Un vieux métier de nos contrées
Entre
« Matines » et « Trizelat »…
Le sonneur de cloches
Je ne sais pas s’il
s’agit d’un véritable métier.
Je l’ai pratiqué pendant plus de trente ans, c’est à
dire sonner les cloches selon les coutumes du pays.
A midi, la petite cloche un petit moment à la volée, et ensuite,
tinter trois fois, trois coups avec une cloche, puis avec l’autre…
Le dimanche, une heure avant la messe, pendant deux ou trois minutes, à
la volée avec la petite cloche, et au début de l’office,
tinter trois ou quatre fois.
Le plus compliqué, c’est lors des obsèques. Sitôt
informé du décès, on sonne le glas : tout d’abord,
tinter trois fois avec la grosse cloche, si c’est un homme, et avec la
petite si c’est une femme, puis à toute volée avec chaque
cloche pendant cinq minutes, ensuite les deux ensemble.
De cette façon, la population sait au moins déjà s’il
s’agit d’un homme ou d’une femme…
Le matin, à midi, et le soir, à l’angélus, on sonne
à nouveau les deux cloches ensemble jusqu’aux obsèques,
et leur timbre accompagne à l’arrivée à l’église
et au départ au cimetière. Mais, pour cela, j’ai besoin
de mon fils : chacun la nôtre !
Pour un mariage, c’est aussi les deux cloches, à toute volée,
une heure avant la messe, puis à l’arrivée des mariés
à l’église, et à la fin de la cérémonie.
Pour un baptême, on monte en haut du clocher, et prenant le battant à
la main, on tape sur la cloche un petit moment : cela s’appelle «
le trizelat », et les deux cloches ensemble pendant un moment, suivant
la générosité du parrain !
On sonne aussi à toute volée lors des fêtes religieuses.

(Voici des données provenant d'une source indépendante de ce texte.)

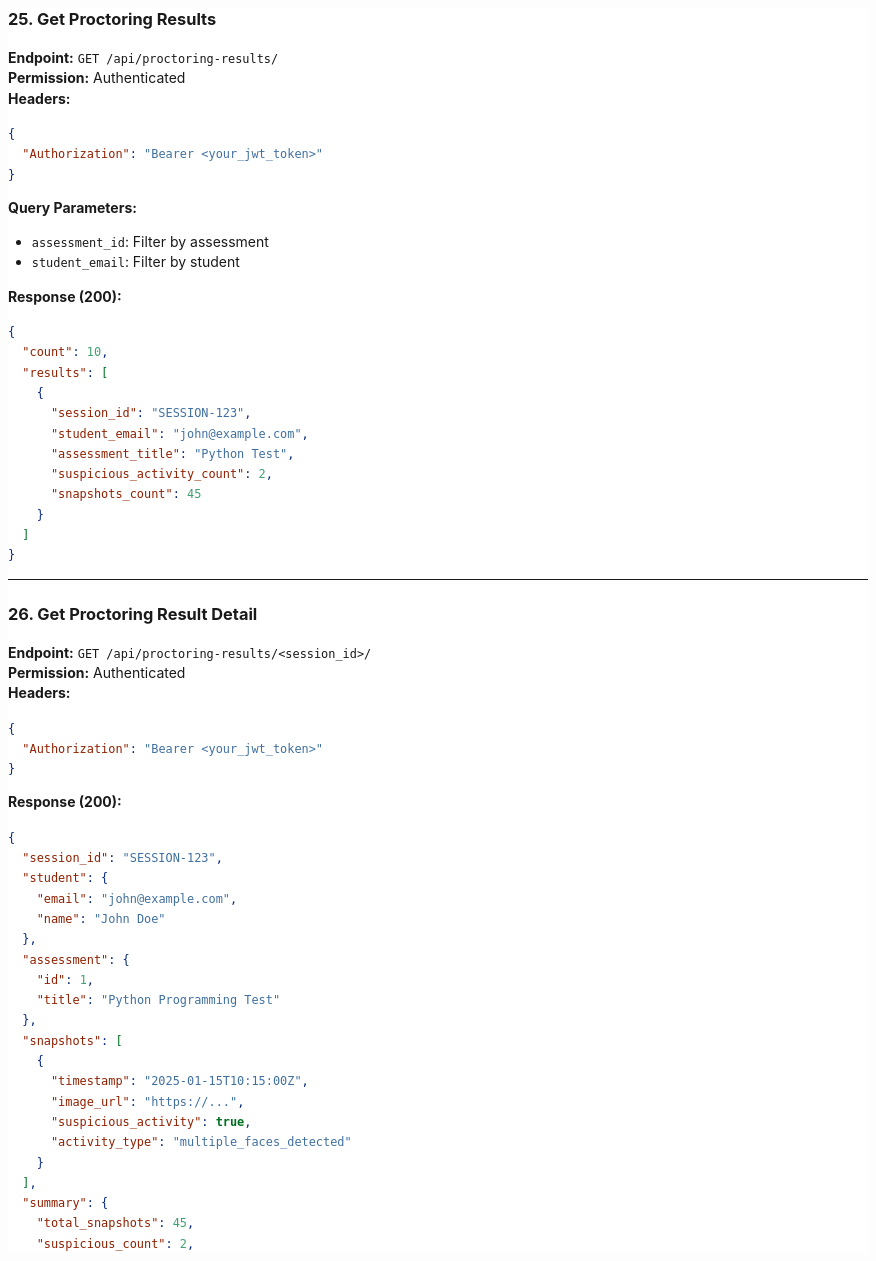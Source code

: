 
### 25. Get Proctoring Results
**Endpoint:** `GET /api/proctoring-results/`  
**Permission:** Authenticated  
**Headers:**
```json
{
  "Authorization": "Bearer <your_jwt_token>"
}
```

**Query Parameters:**
- `assessment_id`: Filter by assessment
- `student_email`: Filter by student

**Response (200):**
```json
{
  "count": 10,
  "results": [
    {
      "session_id": "SESSION-123",
      "student_email": "john@example.com",
      "assessment_title": "Python Test",
      "suspicious_activity_count": 2,
      "snapshots_count": 45
    }
  ]
}
```

---

### 26. Get Proctoring Result Detail
**Endpoint:** `GET /api/proctoring-results/<session_id>/`  
**Permission:** Authenticated  
**Headers:**
```json
{
  "Authorization": "Bearer <your_jwt_token>"
}
```

**Response (200):**
```json
{
  "session_id": "SESSION-123",
  "student": {
    "email": "john@example.com",
    "name": "John Doe"
  },
  "assessment": {
    "id": 1,
    "title": "Python Programming Test"
  },
  "snapshots": [
    {
      "timestamp": "2025-01-15T10:15:00Z",
      "image_url": "https://...",
      "suspicious_activity": true,
      "activity_type": "multiple_faces_detected"
    }
  ],
  "summary": {
    "total_snapshots": 45,
    "suspicious_count": 2,
```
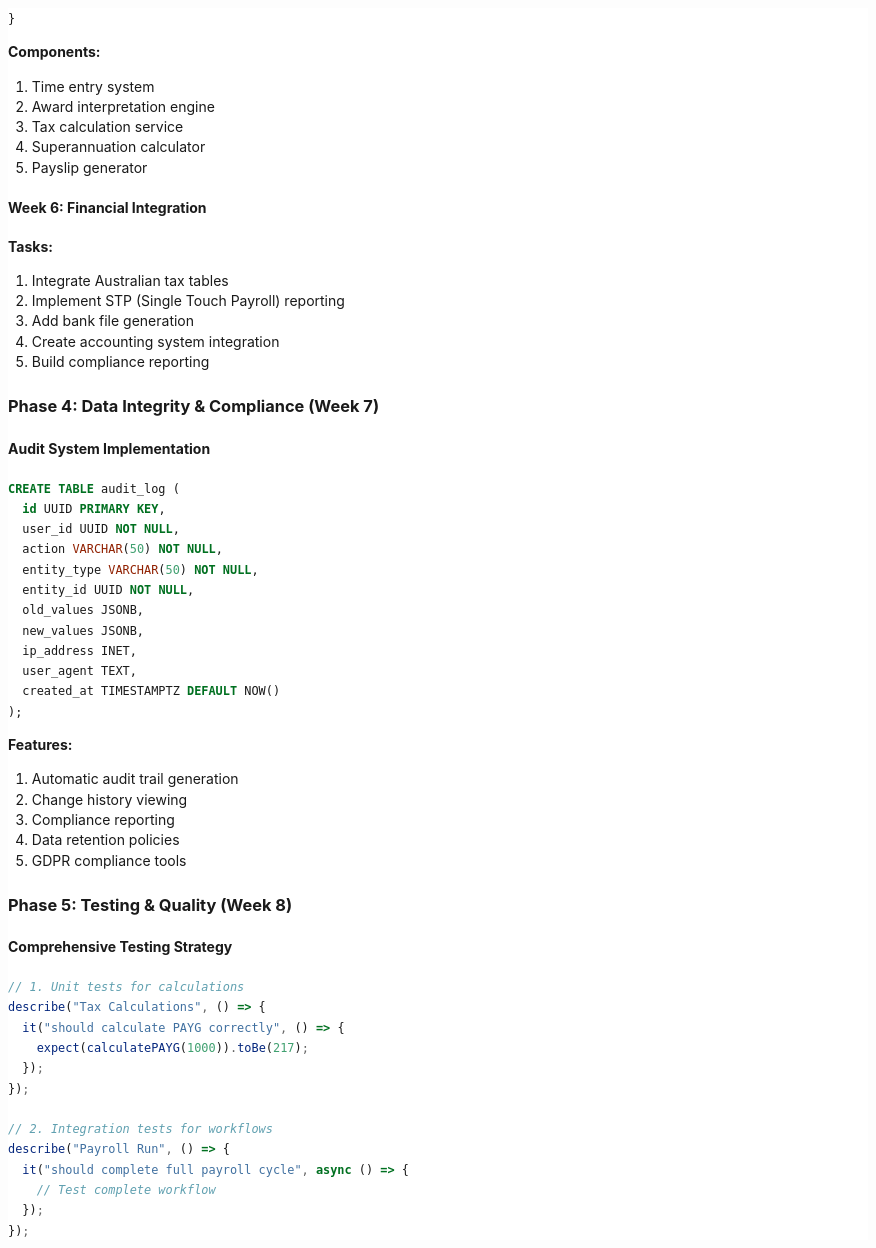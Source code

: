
 ```typescript
}
```

**Components:**

1. Time entry system
2. Award interpretation engine
3. Tax calculation service
4. Superannuation calculator
5. Payslip generator

#### Week 6: Financial Integration

**Tasks:**

1. Integrate Australian tax tables
2. Implement STP (Single Touch Payroll) reporting
3. Add bank file generation
4. Create accounting system integration
5. Build compliance reporting

### Phase 4: Data Integrity & Compliance (Week 7)

#### Audit System Implementation

```sql
CREATE TABLE audit_log (
  id UUID PRIMARY KEY,
  user_id UUID NOT NULL,
  action VARCHAR(50) NOT NULL,
  entity_type VARCHAR(50) NOT NULL,
  entity_id UUID NOT NULL,
  old_values JSONB,
  new_values JSONB,
  ip_address INET,
  user_agent TEXT,
  created_at TIMESTAMPTZ DEFAULT NOW()
);
```

**Features:**

1. Automatic audit trail generation
2. Change history viewing
3. Compliance reporting
4. Data retention policies
5. GDPR compliance tools

### Phase 5: Testing & Quality (Week 8)

#### Comprehensive Testing Strategy

```typescript
// 1. Unit tests for calculations
describe("Tax Calculations", () => {
  it("should calculate PAYG correctly", () => {
    expect(calculatePAYG(1000)).toBe(217);
  });
});

// 2. Integration tests for workflows
describe("Payroll Run", () => {
  it("should complete full payroll cycle", async () => {
    // Test complete workflow
  });
});

```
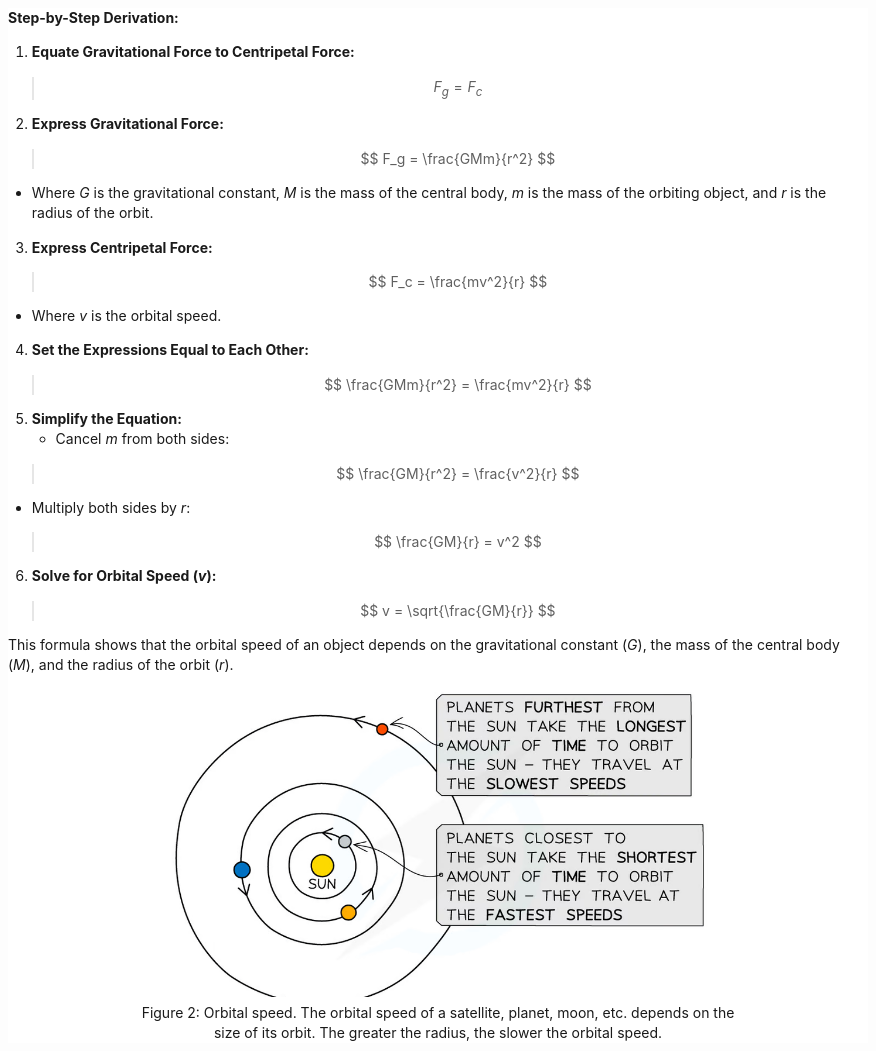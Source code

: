 **Step-by-Step Derivation:**

1. **Equate Gravitational Force to Centripetal Force:**
> $$ F_g = F_c $$

2. **Express Gravitational Force:**
> $$ F_g = \frac{GMm}{r^2} $$
   - Where $G$ is the gravitational constant, $M$ is the mass of the central body, $m$ is the mass of the orbiting object, and $r$ is the radius of the orbit.

3. **Express Centripetal Force:**
> $$ F_c = \frac{mv^2}{r} $$
   - Where $v$ is the orbital speed.

4. **Set the Expressions Equal to Each Other:**
> $$ \frac{GMm}{r^2} = \frac{mv^2}{r} $$

5. **Simplify the Equation:**
   - Cancel $m$ from both sides:
> $$ \frac{GM}{r^2} = \frac{v^2}{r} $$
  
   - Multiply both sides by $r$:
> $$ \frac{GM}{r} = v^2 $$

6. **Solve for Orbital Speed ($v$):**
> $$ v = \sqrt{\frac{GM}{r}} $$

This formula shows that the orbital speed of an object depends on the gravitational constant ($G$), the mass of the central body ($M$), and the radius of the orbit ($r$). 

<figure style="display: block; margin-left: auto; margin-right: auto; width: 600px;">
  <img src="https://raw.githubusercontent.com/teaghan/astronomy-12/main/Unit2/figures/orbital_speed.png" alt="Orbital Speed" width="600">
  <figcaption style="text-align: center;">Figure 2: Orbital speed. The orbital speed of a satellite, planet, moon, etc. depends on the size of its orbit. The greater the radius, the slower the orbital speed.</figcaption>
</figure>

La coutume d’autrefois voulait que du 17 au 24 décembre, à
20 heures, on sonne « les matines » pour annoncer Noël.
La coutume s’était perdue, mais semble vouloir revenir depuis peu.
Nous partions donc à deux dans la nuit et le froid pour « carillonner »
pendant cinq minutes.
Je suis maintenant déchargée de tout cela, étant la dernière
de la région ; depuis un mois les cloches sont électrifiées.
Inutile de vous dire que lorsque je les ai entendues sonner « seules »
pour la première fois, j’ai eu un petit pincement au cœur.